Bank of Cyprus on Wednesday night surprised investors by withdrawing a €3.78bn cash-and-shares offer for Greece's state-controlled Emporiki Bank, leaving France's Credit Agricole as the only bidder.
The Cypriot bank said in a statement on Wednesday it would seek the approval of the Greek authorities to revoke its offer for Emporiki, the centerpiece of the conservative government's 2006 privatisation programme.
Analysts said the Greek Cypriot lender was concerned that Emporiki's uncovered pension liabilities could reach as much as €1.2bn, in spite of renewed by the bank's management that the Greek finance ministry had resolved the issue.

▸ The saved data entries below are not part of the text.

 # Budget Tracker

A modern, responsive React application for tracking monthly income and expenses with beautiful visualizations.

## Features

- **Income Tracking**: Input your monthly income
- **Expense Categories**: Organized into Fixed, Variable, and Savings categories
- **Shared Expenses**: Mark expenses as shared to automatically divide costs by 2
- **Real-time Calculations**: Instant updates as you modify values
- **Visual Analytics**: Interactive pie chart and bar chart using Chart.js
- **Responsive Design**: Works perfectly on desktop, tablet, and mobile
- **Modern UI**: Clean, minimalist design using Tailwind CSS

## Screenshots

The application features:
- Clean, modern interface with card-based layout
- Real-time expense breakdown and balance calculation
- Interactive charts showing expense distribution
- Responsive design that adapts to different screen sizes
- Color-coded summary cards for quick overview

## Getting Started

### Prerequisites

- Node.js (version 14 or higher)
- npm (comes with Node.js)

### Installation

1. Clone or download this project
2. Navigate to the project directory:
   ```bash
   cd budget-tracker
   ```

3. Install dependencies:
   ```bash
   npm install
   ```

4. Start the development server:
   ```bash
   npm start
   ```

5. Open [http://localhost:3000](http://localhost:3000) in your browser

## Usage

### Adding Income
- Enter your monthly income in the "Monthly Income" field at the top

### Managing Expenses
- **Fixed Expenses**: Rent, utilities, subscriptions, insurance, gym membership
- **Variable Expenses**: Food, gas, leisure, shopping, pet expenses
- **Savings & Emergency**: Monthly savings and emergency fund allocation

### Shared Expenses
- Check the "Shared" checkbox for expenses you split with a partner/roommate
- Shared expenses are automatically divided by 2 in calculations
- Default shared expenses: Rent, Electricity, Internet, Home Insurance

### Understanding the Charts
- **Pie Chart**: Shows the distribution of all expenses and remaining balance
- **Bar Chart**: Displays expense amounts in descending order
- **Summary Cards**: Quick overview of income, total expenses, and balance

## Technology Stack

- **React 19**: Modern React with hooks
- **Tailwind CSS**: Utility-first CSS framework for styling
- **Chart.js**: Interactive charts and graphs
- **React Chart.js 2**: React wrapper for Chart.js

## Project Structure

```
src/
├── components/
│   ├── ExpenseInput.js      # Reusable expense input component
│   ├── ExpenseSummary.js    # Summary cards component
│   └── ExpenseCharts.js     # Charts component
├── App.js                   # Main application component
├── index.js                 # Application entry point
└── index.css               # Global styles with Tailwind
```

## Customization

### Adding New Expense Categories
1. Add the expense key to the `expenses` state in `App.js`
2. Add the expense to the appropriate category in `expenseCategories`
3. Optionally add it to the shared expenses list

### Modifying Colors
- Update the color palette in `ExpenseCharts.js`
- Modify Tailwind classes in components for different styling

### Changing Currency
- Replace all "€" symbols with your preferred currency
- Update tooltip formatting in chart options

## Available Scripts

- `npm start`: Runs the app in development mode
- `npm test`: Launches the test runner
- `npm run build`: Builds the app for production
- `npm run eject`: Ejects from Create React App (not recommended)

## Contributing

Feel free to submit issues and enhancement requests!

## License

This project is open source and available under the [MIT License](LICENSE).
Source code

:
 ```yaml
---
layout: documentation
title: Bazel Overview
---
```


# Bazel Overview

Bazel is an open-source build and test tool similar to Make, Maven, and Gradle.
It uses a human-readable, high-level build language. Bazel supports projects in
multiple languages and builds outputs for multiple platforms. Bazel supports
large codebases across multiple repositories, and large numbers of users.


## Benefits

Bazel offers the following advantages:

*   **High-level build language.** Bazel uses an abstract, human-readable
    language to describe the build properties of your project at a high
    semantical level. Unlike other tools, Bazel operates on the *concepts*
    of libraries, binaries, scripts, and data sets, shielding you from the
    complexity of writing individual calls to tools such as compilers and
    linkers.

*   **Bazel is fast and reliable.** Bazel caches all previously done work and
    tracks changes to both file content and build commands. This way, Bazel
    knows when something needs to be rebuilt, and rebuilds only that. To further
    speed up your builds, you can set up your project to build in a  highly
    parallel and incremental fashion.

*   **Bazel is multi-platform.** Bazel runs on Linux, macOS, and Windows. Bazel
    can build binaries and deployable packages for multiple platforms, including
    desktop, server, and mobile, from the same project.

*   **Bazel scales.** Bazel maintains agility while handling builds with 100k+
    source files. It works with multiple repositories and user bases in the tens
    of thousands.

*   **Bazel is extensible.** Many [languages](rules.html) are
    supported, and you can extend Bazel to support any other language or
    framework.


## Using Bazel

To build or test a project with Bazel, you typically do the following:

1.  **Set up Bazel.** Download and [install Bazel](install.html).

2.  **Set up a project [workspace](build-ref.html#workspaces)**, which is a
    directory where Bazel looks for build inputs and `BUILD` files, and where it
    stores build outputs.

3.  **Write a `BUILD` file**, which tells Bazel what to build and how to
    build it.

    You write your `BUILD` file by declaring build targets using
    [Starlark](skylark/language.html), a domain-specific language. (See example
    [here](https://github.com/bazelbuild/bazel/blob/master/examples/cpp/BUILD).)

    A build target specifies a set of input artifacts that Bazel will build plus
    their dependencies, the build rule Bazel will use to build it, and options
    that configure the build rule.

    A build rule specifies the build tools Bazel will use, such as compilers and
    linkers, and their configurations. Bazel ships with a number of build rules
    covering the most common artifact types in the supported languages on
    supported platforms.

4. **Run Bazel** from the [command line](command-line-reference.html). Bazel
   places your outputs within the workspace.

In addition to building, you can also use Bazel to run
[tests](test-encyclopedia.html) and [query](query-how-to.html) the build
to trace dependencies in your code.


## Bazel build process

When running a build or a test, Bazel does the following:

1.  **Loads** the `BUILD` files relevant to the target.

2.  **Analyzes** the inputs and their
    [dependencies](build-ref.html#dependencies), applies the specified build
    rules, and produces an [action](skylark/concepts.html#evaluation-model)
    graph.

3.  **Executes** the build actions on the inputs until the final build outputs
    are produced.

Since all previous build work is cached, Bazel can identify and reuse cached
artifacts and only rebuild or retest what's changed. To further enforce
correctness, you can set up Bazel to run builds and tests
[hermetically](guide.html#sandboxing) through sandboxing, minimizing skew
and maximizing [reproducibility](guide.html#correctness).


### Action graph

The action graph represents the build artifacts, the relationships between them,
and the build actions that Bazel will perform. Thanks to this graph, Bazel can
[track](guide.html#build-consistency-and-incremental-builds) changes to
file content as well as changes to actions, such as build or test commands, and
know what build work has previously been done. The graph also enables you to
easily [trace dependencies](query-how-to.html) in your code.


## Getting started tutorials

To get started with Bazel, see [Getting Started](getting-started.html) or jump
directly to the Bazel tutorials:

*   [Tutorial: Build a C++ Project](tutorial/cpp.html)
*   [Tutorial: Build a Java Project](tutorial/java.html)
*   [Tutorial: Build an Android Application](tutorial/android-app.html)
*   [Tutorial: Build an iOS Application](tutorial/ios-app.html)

With the bidding deadline set for July 25, there would still be time for another Greek bank to trump Credit Agricole's €3.1bn offer for Emporiki. Alpha Bank, the biggest private Greek bank, has not ruled out making a bid.
George Alogoskoufis, the finance minister, said Greece is keen to attract a west European bank in order to boost competition.
Credit Agricole will come under pressure to increase its offer of €23.5 per share, which was seen as undervaluing Greece's fourth-biggest bank. The French lender already holds 9 per cent of Emporiki and is understood to be satisfied with the Greek government's solution to the pension problem.
BoC's pull-out from the race leaves it open to a possible takeover bid by Bank of Piraeus, Greece's fifth-largest bank by assets.